The task
Find the string "zadStart" in the records. Copy each line that has it.

(Source texts of formatted documents)

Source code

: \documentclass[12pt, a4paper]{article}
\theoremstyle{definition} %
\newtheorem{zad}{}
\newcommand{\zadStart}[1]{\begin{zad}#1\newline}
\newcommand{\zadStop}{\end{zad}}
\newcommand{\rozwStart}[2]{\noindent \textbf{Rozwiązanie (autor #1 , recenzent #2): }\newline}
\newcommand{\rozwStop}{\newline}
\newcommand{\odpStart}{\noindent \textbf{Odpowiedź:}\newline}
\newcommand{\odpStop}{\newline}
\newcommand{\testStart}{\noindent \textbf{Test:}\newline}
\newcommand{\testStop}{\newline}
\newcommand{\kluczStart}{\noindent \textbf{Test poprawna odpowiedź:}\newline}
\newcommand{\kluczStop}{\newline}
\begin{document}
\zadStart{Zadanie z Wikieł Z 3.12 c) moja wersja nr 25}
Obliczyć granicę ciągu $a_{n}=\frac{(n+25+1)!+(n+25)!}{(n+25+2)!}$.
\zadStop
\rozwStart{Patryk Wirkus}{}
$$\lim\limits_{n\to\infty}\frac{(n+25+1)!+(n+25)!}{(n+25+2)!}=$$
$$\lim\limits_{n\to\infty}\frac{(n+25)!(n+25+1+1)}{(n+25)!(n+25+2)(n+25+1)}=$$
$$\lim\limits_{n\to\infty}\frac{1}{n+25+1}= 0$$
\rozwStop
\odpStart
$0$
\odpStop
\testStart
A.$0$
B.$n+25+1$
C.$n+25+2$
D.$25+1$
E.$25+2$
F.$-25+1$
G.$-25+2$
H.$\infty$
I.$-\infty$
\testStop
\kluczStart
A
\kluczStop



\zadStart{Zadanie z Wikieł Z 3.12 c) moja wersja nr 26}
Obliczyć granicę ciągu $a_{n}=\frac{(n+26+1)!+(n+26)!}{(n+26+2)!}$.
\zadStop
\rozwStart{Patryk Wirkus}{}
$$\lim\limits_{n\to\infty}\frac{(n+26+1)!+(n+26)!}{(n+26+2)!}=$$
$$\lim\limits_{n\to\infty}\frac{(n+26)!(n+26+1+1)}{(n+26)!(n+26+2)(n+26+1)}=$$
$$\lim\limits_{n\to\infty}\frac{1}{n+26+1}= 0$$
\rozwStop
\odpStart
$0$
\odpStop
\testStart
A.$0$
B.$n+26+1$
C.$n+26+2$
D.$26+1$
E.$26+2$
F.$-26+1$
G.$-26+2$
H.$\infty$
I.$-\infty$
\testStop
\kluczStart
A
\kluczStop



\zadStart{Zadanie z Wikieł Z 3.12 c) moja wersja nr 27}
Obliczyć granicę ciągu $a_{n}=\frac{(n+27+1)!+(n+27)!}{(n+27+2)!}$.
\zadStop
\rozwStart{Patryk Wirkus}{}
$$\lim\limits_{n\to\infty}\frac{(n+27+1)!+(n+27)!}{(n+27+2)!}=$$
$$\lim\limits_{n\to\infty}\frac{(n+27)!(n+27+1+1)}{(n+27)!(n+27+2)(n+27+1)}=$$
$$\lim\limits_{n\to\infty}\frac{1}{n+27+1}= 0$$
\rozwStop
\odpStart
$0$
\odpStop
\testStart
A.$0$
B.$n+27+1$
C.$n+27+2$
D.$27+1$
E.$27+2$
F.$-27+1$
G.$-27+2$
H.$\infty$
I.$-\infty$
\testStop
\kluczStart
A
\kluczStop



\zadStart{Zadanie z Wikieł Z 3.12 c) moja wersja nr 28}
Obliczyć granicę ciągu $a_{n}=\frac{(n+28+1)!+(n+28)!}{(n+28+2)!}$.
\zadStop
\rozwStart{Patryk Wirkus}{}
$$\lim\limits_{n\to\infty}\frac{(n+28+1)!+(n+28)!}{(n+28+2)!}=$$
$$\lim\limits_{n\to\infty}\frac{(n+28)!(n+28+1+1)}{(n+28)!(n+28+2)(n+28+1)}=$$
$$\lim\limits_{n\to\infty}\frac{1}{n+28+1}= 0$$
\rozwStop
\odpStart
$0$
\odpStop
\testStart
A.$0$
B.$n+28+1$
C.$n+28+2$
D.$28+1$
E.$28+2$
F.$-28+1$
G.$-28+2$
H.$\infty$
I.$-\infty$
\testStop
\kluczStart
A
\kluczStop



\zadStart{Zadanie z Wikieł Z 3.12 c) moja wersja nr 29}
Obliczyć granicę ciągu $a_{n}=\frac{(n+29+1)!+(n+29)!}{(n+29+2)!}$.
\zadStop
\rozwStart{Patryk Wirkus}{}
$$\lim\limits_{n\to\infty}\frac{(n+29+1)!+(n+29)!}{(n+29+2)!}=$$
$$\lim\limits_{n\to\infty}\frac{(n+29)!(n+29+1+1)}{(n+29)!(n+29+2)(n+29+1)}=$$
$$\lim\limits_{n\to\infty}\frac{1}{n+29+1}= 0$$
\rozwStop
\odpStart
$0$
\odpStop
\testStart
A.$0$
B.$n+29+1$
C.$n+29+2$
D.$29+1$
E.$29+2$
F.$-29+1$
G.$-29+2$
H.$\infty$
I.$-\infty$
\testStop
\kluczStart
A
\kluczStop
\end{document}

Exercise result
\newcommand{\zadStart}[1]{\begin{zad}#1\newline}
\zadStart{Zadanie z Wikieł Z 3.12 c) moja wersja nr 25}
\zadStart{Zadanie z Wikieł Z 3.12 c) moja wersja nr 26}
\zadStart{Zadanie z Wikieł Z 3.12 c) moja wersja nr 27}
\zadStart{Zadanie z Wikieł Z 3.12 c) moja wersja nr 28}
\zadStart{Zadanie z Wikieł Z 3.12 c) moja wersja nr 29}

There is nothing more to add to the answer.